▶ WORK ITEM:
From the line that contains "यस्यास्तां पिङ्गलनागो विपुलामिति" to the last line of the records below, retype each line exactly; leave out everything else.

▶ INPUT FOR THIS TASK:
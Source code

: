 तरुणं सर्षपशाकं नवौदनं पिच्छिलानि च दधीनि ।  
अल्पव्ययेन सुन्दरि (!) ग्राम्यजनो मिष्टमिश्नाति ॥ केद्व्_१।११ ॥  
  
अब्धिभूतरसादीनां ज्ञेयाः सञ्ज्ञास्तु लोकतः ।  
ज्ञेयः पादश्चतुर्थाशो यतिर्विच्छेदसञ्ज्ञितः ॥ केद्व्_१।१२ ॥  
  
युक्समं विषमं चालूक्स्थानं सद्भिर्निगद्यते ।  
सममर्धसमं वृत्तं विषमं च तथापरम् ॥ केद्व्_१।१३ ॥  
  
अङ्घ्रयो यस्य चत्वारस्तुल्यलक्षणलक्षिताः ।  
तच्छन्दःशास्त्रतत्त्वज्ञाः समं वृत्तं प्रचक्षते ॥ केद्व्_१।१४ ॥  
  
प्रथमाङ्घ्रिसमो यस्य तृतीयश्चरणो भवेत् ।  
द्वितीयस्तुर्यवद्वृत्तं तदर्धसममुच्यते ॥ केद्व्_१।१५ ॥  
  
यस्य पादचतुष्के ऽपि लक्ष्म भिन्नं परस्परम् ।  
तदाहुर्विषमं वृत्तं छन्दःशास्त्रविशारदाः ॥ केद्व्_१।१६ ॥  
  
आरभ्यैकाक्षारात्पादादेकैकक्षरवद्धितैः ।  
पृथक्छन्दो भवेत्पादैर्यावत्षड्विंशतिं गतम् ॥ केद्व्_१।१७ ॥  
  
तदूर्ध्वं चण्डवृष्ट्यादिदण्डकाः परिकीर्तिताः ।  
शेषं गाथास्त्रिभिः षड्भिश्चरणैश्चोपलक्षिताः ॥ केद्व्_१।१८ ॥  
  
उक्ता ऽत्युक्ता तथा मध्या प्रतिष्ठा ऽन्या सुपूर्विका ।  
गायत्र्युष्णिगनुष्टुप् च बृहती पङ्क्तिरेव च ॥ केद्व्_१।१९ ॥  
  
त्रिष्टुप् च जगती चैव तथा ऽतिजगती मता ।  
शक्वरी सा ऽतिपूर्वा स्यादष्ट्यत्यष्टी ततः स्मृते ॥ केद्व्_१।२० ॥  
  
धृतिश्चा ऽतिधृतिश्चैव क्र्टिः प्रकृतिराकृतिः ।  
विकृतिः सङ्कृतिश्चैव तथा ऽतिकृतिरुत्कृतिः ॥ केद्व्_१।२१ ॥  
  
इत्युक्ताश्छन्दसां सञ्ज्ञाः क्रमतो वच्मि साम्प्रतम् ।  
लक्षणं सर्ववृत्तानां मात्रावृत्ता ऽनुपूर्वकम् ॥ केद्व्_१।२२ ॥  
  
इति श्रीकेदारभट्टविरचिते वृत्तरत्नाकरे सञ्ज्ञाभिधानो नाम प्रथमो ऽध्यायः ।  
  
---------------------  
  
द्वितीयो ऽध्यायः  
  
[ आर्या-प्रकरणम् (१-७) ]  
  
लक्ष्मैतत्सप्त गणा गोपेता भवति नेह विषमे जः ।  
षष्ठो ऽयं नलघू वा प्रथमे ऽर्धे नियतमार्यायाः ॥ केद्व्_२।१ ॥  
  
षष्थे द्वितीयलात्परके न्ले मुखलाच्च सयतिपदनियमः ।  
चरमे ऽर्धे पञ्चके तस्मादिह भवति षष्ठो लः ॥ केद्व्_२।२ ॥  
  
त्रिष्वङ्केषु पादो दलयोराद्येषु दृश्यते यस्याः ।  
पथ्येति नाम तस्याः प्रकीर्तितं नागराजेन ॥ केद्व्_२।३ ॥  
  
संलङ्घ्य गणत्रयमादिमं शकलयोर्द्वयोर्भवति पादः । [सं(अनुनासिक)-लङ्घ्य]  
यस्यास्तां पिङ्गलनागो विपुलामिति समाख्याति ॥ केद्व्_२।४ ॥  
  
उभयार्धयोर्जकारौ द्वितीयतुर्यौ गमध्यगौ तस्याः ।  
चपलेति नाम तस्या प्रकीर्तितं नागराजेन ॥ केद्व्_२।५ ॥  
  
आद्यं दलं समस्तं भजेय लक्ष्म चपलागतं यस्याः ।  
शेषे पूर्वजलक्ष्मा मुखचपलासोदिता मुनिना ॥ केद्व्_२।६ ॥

▶ RESULT FOR THIS TASK:
यस्यास्तां पिङ्गलनागो विपुलामिति समाख्याति ॥ केद्व्_२।४ ॥  
  
उभयार्धयोर्जकारौ द्वितीयतुर्यौ गमध्यगौ तस्याः ।  
चपलेति नाम तस्या प्रकीर्तितं नागराजेन ॥ केद्व्_२।५ ॥  
  
आद्यं दलं समस्तं भजेय लक्ष्म चपलागतं यस्याः ।  
शेषे पूर्वजलक्ष्मा मुखचपलासोदिता मुनिना ॥ केद्व्_२।६ ॥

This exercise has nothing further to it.